AKP'li Cumhurbaşkanı Erdoğan'ın hedef aldığı Boğaziçili öğrenciler bir açık mektup yayımladı."Günlerdir bizleri aracı kanallarla hedef gösteren 12. Cumhurbaşkanına Açık Mektubumuzdur" ifadesiyle duyurulan mektupta Erdoğan'a "Siz padişah değilsiniz, biz de tebaanız değiliz" hatırlatması yapıldı.

Boğaziçi öğrencilerinden Erdoğan'a açık mektup

Boğaziçi Dayanışması, günlerdir açıklamarıyla kendilerini hedef gösteren AKP Genel Başkanı ve Cumhurbaşkanı Recep Tayyip Erdoğan’a hitaben açık bir mektup yayınladı.

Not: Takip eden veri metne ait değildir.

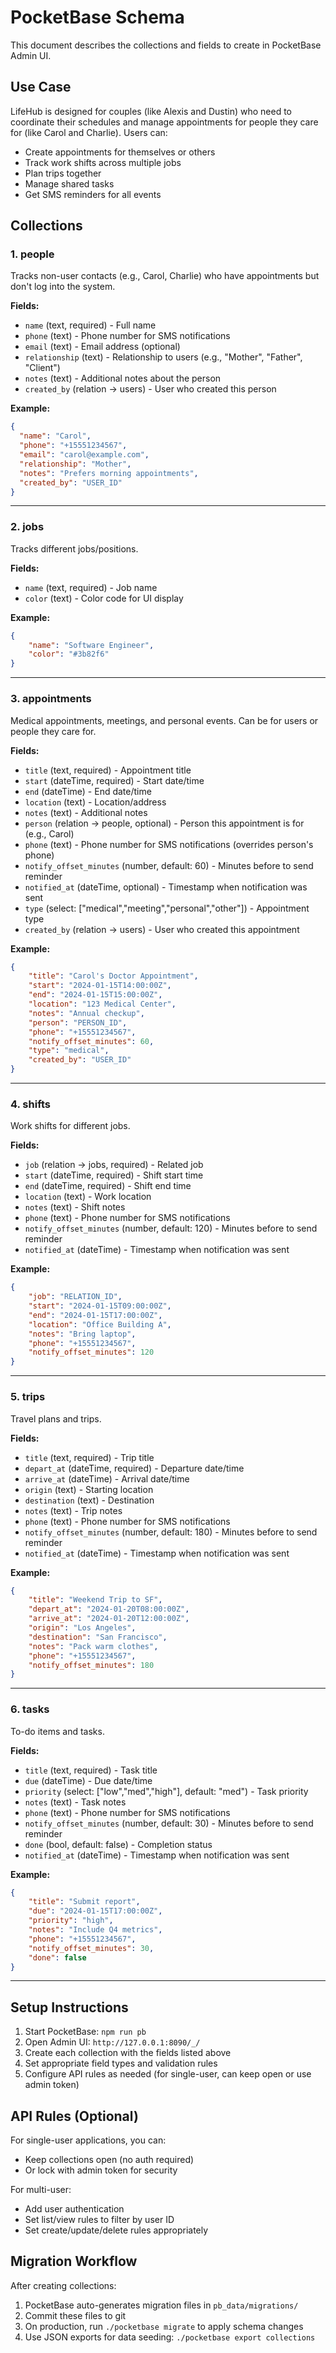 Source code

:# PocketBase Schema

This document describes the collections and fields to create in PocketBase Admin UI.

## Use Case

LifeHub is designed for couples (like Alexis and Dustin) who need to coordinate their schedules and manage appointments for people they care for (like Carol and Charlie). Users can:
- Create appointments for themselves or others
- Track work shifts across multiple jobs
- Plan trips together
- Manage shared tasks
- Get SMS reminders for all events

## Collections

### 1. people

Tracks non-user contacts (e.g., Carol, Charlie) who have appointments but don't log into the system.

**Fields:**
- `name` (text, required) - Full name
- `phone` (text) - Phone number for SMS notifications
- `email` (text) - Email address (optional)
- `relationship` (text) - Relationship to users (e.g., "Mother", "Father", "Client")
- `notes` (text) - Additional notes about the person
- `created_by` (relation → users) - User who created this person

**Example:**
```json
{
  "name": "Carol",
  "phone": "+15551234567",
  "email": "carol@example.com",
  "relationship": "Mother",
  "notes": "Prefers morning appointments",
  "created_by": "USER_ID"
}
```

---

### 2. jobs

Tracks different jobs/positions.

**Fields:**

- `name` (text, required) - Job name
- `color` (text) - Color code for UI display

**Example:**

```json
{
	"name": "Software Engineer",
	"color": "#3b82f6"
}
```

---

### 3. appointments

Medical appointments, meetings, and personal events. Can be for users or people they care for.

**Fields:**

- `title` (text, required) - Appointment title
- `start` (dateTime, required) - Start date/time
- `end` (dateTime) - End date/time
- `location` (text) - Location/address
- `notes` (text) - Additional notes
- `person` (relation → people, optional) - Person this appointment is for (e.g., Carol)
- `phone` (text) - Phone number for SMS notifications (overrides person's phone)
- `notify_offset_minutes` (number, default: 60) - Minutes before to send reminder
- `notified_at` (dateTime, optional) - Timestamp when notification was sent
- `type` (select: ["medical","meeting","personal","other"]) - Appointment type
- `created_by` (relation → users) - User who created this appointment

**Example:**

```json
{
	"title": "Carol's Doctor Appointment",
	"start": "2024-01-15T14:00:00Z",
	"end": "2024-01-15T15:00:00Z",
	"location": "123 Medical Center",
	"notes": "Annual checkup",
	"person": "PERSON_ID",
	"phone": "+15551234567",
	"notify_offset_minutes": 60,
	"type": "medical",
	"created_by": "USER_ID"
}
```

---

### 4. shifts

Work shifts for different jobs.

**Fields:**

- `job` (relation → jobs, required) - Related job
- `start` (dateTime, required) - Shift start time
- `end` (dateTime, required) - Shift end time
- `location` (text) - Work location
- `notes` (text) - Shift notes
- `phone` (text) - Phone number for SMS notifications
- `notify_offset_minutes` (number, default: 120) - Minutes before to send reminder
- `notified_at` (dateTime) - Timestamp when notification was sent

**Example:**

```json
{
	"job": "RELATION_ID",
	"start": "2024-01-15T09:00:00Z",
	"end": "2024-01-15T17:00:00Z",
	"location": "Office Building A",
	"notes": "Bring laptop",
	"phone": "+15551234567",
	"notify_offset_minutes": 120
}
```

---

### 5. trips

Travel plans and trips.

**Fields:**

- `title` (text, required) - Trip title
- `depart_at` (dateTime, required) - Departure date/time
- `arrive_at` (dateTime) - Arrival date/time
- `origin` (text) - Starting location
- `destination` (text) - Destination
- `notes` (text) - Trip notes
- `phone` (text) - Phone number for SMS notifications
- `notify_offset_minutes` (number, default: 180) - Minutes before to send reminder
- `notified_at` (dateTime) - Timestamp when notification was sent

**Example:**

```json
{
	"title": "Weekend Trip to SF",
	"depart_at": "2024-01-20T08:00:00Z",
	"arrive_at": "2024-01-20T12:00:00Z",
	"origin": "Los Angeles",
	"destination": "San Francisco",
	"notes": "Pack warm clothes",
	"phone": "+15551234567",
	"notify_offset_minutes": 180
}
```

---

### 6. tasks

To-do items and tasks.

**Fields:**

- `title` (text, required) - Task title
- `due` (dateTime) - Due date/time
- `priority` (select: ["low","med","high"], default: "med") - Task priority
- `notes` (text) - Task notes
- `phone` (text) - Phone number for SMS notifications
- `notify_offset_minutes` (number, default: 30) - Minutes before to send reminder
- `done` (bool, default: false) - Completion status
- `notified_at` (dateTime) - Timestamp when notification was sent

**Example:**

```json
{
	"title": "Submit report",
	"due": "2024-01-15T17:00:00Z",
	"priority": "high",
	"notes": "Include Q4 metrics",
	"phone": "+15551234567",
	"notify_offset_minutes": 30,
	"done": false
}
```

---

## Setup Instructions

1. Start PocketBase: `npm run pb`
2. Open Admin UI: `http://127.0.0.1:8090/_/`
3. Create each collection with the fields listed above
4. Set appropriate field types and validation rules
5. Configure API rules as needed (for single-user, can keep open or use admin token)

## API Rules (Optional)

For single-user applications, you can:

- Keep collections open (no auth required)
- Or lock with admin token for security

For multi-user:

- Add user authentication
- Set list/view rules to filter by user ID
- Set create/update/delete rules appropriately

## Migration Workflow

After creating collections:

1. PocketBase auto-generates migration files in `pb_data/migrations/`
2. Commit these files to git
3. On production, run `./pocketbase migrate` to apply schema changes
4. Use JSON exports for data seeding: `./pocketbase export collections`

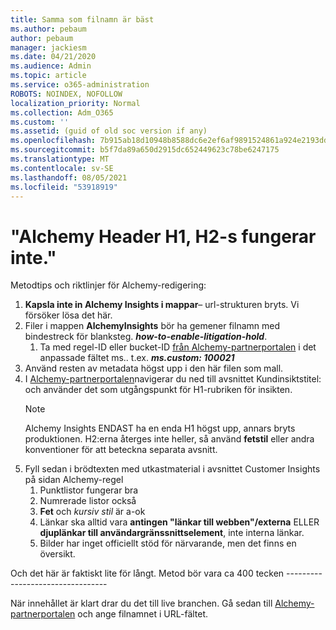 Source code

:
 ```yaml
---
title: Samma som filnamn är bäst
ms.author: pebaum
author: pebaum
manager: jackiesm
ms.date: 04/21/2020
ms.audience: Admin
ms.topic: article
ms.service: o365-administration
ROBOTS: NOINDEX, NOFOLLOW
localization_priority: Normal
ms.collection: Adm_O365
ms.custom: ''
ms.assetid: (guid of old soc version if any)
ms.openlocfilehash: 7b915ab18d10948b8588dc6e2ef6af9891524861a924e2193dd73c2c77ffe6da
ms.sourcegitcommit: b5f7da89a650d2915dc652449623c78be6247175
ms.translationtype: MT
ms.contentlocale: sv-SE
ms.lasthandoff: 08/05/2021
ms.locfileid: "53918919"
---
```

# <a name="required-alchemy-header-h1-h2s-dont-work"></a>"Alchemy Header H1, H2-s fungerar inte."
Metodtips och riktlinjer för Alchemy-redigering:

1. **Kapsla inte in Alchemy Insights i mappar**– url-strukturen bryts. Vi försöker lösa det här.
1. Filer i mappen **AlchemyInsights** bör ha gemener filnamn med bindestreck för blanksteg. **_how-to-enable-litigation-hold_**.
    1. Ta med regel-ID eller bucket-ID [från Alchemy-partnerportalen](https://alchemyportal.azurewebsites.net) i det anpassade fältet ms.. t.ex. ***ms.custom: 100021***
1. Använd resten av metadata högst upp i den här filen som mall.
1. I [Alchemy-partnerportalen](https://alchemyportal.azurewebsites.net)navigerar  du ned till avsnittet Kundinsiktstitel: och använder det som utgångspunkt för H1-rubriken för insikten. 
    > [!NOTE]
    > Alchemy Insights ENDAST ha en enda H1 högst upp, annars bryts produktionen. H2:erna återges inte heller, så använd **fetstil** eller andra konventioner för att beteckna separata avsnitt.
1. Fyll sedan i brödtexten med utkastmaterial i avsnittet Customer Insights på sidan Alchemy-regel
    1. Punktlistor fungerar bra
    1. Numrerade listor också
    1. **Fet** och *kursiv stil* är a-ok
    1. Länkar ska alltid vara **antingen "länkar till webben"/externa** ELLER **djuplänkar till användargränssnittselement**, inte interna länkar.
    1. Bilder har inget officiellt stöd för närvarande, men det finns en översikt.

Och det här är faktiskt lite för långt. Metod bör vara ca 400 tecken ---------------------------------

När innehållet är klart drar du det till live branchen. Gå sedan till [Alchemy-partnerportalen](https://alchemyportal.azurewebsites.net) och ange filnamnet i URL-fältet.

Söz konusu metin, Boğaziçi Dayanışması’nın sosyal medya hesabından, "Günlerdir bizleri aracı kanallarla hedef gösteren 12. Cumhurbaşkanına Açık Mektubumuzdur" ifadeleriyle paylaşıldı. Mektupta Erdoğan'a "Siz padişah değilsiniz, biz de tebaanız değiliz" hatırlatması yapıldı.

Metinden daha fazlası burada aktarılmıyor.